(Data records)
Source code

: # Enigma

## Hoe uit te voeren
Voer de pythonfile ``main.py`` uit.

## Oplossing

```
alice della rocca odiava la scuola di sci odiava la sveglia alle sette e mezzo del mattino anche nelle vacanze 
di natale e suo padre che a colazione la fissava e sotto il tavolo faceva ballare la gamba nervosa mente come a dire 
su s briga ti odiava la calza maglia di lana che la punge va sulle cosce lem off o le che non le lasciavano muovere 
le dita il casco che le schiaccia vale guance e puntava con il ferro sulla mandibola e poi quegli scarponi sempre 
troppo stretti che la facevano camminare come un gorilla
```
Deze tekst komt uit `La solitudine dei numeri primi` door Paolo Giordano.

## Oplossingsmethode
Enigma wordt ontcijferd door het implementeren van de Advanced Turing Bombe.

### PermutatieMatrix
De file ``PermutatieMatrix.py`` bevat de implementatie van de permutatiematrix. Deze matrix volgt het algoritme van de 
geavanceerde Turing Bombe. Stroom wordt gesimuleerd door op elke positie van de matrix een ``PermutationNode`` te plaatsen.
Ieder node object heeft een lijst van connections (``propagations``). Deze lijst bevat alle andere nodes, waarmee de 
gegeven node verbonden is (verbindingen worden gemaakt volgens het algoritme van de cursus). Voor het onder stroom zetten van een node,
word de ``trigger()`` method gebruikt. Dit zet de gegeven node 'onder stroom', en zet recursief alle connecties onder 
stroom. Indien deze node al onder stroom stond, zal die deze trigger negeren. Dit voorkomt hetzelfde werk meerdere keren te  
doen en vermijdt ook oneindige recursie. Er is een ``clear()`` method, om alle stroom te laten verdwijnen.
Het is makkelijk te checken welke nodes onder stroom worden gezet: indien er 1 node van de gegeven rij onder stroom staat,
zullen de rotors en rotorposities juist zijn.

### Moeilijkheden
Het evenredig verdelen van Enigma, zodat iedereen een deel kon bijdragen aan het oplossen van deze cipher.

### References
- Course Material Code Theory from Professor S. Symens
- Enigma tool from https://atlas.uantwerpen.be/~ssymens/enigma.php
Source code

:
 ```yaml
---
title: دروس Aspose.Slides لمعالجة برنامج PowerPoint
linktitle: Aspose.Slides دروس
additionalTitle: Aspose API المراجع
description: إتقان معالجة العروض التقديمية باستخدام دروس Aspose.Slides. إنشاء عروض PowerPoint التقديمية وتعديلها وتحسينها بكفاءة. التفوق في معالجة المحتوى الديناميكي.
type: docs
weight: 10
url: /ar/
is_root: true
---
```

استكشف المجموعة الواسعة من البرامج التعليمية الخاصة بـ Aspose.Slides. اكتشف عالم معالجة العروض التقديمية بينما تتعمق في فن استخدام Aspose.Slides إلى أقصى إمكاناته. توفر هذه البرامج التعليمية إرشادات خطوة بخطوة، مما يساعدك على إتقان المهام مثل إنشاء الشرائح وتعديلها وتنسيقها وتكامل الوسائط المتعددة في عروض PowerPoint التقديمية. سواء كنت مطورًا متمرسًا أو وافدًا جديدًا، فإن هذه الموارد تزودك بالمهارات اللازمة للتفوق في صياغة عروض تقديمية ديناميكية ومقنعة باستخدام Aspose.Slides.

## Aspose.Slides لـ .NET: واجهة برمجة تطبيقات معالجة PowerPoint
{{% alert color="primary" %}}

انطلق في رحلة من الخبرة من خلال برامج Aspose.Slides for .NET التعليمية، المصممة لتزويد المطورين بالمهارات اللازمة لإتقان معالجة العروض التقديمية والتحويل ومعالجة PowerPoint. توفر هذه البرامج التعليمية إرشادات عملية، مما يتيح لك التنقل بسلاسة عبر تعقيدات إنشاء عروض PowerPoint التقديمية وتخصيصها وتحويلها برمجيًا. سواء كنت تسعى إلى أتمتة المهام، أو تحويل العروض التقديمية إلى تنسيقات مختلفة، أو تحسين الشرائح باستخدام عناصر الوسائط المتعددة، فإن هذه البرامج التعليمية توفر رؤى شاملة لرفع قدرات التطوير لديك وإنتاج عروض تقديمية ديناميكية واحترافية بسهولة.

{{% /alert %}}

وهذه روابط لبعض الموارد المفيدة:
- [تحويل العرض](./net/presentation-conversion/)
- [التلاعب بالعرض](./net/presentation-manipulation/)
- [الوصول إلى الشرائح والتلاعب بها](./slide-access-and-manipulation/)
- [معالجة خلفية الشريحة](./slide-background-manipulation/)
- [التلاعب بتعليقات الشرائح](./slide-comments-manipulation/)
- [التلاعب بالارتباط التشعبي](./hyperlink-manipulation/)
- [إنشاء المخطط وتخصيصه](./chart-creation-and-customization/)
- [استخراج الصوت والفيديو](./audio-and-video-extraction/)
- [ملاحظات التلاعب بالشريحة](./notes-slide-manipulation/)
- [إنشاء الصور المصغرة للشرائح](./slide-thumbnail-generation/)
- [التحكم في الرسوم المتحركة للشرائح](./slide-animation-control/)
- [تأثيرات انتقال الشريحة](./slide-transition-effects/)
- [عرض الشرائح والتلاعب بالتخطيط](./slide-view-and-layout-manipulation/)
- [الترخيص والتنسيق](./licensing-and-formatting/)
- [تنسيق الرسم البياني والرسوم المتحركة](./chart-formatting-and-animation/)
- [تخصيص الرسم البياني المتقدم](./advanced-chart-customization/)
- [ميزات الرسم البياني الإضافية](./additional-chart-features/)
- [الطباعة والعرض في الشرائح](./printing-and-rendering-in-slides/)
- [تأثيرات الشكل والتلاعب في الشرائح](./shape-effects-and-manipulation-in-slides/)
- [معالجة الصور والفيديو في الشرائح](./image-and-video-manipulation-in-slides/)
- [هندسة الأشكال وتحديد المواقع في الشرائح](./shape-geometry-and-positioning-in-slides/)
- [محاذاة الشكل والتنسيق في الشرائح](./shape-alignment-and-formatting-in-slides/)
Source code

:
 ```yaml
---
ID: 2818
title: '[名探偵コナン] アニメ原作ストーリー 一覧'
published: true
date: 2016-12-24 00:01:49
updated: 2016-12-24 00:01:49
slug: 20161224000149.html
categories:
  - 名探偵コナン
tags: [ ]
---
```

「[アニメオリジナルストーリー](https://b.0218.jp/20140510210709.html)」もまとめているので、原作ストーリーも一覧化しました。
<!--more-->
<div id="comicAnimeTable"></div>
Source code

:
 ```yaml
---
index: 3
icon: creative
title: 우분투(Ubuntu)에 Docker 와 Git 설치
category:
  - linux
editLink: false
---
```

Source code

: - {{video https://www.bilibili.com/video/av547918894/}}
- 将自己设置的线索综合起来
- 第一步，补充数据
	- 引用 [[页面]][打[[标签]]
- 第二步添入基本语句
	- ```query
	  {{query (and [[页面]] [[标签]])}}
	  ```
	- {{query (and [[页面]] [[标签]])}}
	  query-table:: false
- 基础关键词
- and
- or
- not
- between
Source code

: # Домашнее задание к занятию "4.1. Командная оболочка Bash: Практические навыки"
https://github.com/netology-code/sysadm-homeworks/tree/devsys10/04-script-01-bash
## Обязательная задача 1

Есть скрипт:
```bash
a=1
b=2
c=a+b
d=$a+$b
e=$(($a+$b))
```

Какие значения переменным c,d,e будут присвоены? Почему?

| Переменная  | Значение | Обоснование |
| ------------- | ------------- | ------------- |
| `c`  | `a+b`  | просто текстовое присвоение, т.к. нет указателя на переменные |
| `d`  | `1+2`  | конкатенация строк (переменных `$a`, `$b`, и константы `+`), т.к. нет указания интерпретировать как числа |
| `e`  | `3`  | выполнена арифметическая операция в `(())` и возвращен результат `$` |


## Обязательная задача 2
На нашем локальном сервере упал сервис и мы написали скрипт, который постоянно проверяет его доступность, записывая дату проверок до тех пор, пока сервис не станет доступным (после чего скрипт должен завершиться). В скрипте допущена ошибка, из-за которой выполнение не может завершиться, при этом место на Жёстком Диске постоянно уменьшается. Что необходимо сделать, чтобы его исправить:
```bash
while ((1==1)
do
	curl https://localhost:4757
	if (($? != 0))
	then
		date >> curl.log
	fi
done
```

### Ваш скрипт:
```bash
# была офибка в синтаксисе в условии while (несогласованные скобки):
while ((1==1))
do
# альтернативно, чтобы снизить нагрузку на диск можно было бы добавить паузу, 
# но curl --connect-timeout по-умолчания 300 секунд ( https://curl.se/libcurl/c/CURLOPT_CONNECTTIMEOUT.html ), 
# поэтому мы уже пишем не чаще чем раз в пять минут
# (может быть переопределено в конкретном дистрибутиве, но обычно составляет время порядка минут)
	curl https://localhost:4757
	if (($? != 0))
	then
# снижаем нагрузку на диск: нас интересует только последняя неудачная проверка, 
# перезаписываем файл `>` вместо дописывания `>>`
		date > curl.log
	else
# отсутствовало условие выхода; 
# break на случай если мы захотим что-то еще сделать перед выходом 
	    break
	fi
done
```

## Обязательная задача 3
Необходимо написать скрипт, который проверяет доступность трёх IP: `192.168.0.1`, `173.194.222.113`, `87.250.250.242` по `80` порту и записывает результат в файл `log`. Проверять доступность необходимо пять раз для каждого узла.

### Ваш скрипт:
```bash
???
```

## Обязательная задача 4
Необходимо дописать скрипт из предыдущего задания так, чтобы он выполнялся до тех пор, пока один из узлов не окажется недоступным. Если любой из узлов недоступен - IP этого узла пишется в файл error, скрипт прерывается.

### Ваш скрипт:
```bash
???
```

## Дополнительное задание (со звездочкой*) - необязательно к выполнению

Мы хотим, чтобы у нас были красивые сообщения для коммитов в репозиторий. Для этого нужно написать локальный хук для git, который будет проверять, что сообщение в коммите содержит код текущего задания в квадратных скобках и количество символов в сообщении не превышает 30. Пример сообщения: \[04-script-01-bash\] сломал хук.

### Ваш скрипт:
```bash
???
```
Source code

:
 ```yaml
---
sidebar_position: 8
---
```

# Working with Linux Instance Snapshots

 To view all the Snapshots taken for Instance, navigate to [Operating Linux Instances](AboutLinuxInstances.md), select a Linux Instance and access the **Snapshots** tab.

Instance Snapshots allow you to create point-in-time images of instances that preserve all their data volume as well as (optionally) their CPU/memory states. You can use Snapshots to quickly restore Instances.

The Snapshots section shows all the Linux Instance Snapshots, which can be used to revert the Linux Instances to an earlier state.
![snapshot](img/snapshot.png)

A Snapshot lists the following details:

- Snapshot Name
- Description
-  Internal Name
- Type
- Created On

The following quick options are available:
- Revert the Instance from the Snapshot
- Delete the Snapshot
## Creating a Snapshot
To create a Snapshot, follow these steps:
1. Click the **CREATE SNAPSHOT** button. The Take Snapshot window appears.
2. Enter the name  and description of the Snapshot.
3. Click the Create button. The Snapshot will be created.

TASK BRIEF
Report every line of the entries that carries the word "odiava".

EXPECTED OUTPUT
alice della rocca odiava la scuola di sci odiava la sveglia alle sette e mezzo del mattino anche nelle vacanze 
su s briga ti odiava la calza maglia di lana che la punge va sulle cosce lem off o le che non le lasciavano muovere 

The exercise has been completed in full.